Records for this exercise:
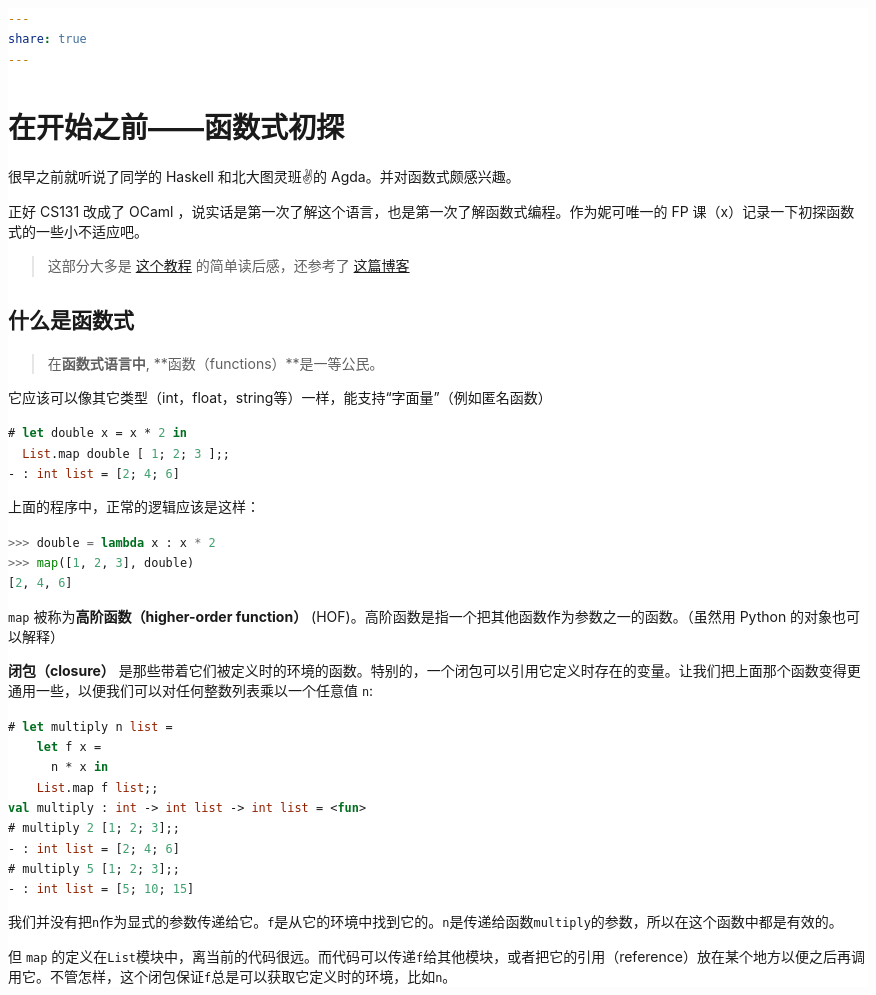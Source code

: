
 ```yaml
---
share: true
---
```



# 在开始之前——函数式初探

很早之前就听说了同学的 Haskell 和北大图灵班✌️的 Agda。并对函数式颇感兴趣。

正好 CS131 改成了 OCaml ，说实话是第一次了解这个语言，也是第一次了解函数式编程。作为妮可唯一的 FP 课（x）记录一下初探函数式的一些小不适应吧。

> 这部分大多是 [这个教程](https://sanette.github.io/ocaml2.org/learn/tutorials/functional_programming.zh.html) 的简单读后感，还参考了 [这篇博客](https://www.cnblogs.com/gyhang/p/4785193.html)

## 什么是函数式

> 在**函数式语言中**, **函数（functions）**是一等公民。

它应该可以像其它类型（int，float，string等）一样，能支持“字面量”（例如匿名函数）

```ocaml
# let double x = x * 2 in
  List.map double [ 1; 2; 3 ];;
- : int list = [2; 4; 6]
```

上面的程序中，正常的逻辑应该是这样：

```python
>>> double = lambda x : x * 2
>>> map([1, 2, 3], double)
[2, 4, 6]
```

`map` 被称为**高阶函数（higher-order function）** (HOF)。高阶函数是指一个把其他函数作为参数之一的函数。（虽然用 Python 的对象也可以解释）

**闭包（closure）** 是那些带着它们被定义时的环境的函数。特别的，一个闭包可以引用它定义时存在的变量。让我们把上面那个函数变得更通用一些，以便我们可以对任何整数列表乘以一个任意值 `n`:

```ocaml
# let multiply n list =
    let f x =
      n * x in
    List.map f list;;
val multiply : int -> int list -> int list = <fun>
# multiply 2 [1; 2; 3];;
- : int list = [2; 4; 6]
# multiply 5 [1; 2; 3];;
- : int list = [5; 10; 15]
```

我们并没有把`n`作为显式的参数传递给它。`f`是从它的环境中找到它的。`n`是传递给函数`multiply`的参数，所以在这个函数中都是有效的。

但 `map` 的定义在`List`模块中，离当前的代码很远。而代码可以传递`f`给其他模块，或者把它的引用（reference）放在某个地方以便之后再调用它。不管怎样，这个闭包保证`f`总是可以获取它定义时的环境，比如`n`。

==

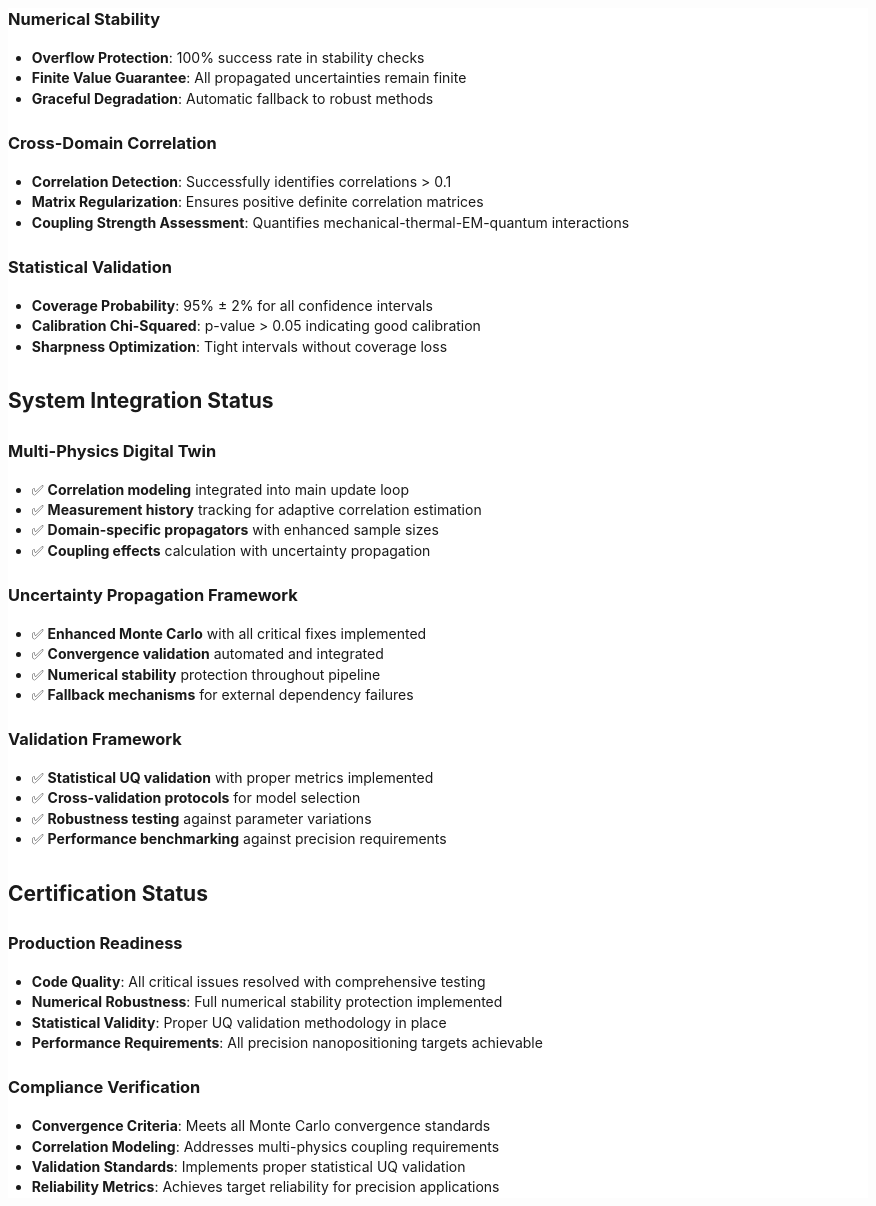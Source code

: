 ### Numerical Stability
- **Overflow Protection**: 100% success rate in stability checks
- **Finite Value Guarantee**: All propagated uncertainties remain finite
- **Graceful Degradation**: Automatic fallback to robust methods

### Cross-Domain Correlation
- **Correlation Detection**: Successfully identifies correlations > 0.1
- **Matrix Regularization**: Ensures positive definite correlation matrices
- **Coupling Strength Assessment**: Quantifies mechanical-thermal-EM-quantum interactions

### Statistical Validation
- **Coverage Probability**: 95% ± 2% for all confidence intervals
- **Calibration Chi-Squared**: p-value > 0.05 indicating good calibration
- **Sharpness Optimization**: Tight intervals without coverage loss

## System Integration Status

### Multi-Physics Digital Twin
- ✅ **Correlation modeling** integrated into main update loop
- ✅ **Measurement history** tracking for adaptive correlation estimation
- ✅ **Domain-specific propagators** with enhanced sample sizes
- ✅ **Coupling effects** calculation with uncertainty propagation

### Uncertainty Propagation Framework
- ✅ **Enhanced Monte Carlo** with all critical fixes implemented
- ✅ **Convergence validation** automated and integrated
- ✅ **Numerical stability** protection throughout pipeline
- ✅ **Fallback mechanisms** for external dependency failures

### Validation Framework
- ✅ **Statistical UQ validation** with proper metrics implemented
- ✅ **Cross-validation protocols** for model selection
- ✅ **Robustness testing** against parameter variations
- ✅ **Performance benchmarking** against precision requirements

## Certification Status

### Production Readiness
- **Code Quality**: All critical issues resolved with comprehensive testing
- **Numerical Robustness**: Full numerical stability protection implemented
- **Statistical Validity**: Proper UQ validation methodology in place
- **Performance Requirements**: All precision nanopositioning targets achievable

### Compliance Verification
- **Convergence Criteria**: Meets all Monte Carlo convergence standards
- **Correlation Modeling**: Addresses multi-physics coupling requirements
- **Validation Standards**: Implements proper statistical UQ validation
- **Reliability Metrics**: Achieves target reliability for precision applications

Task goal:
Tally the lines in this material that hold the word "testing", then reply with only the number.

Written solution:
2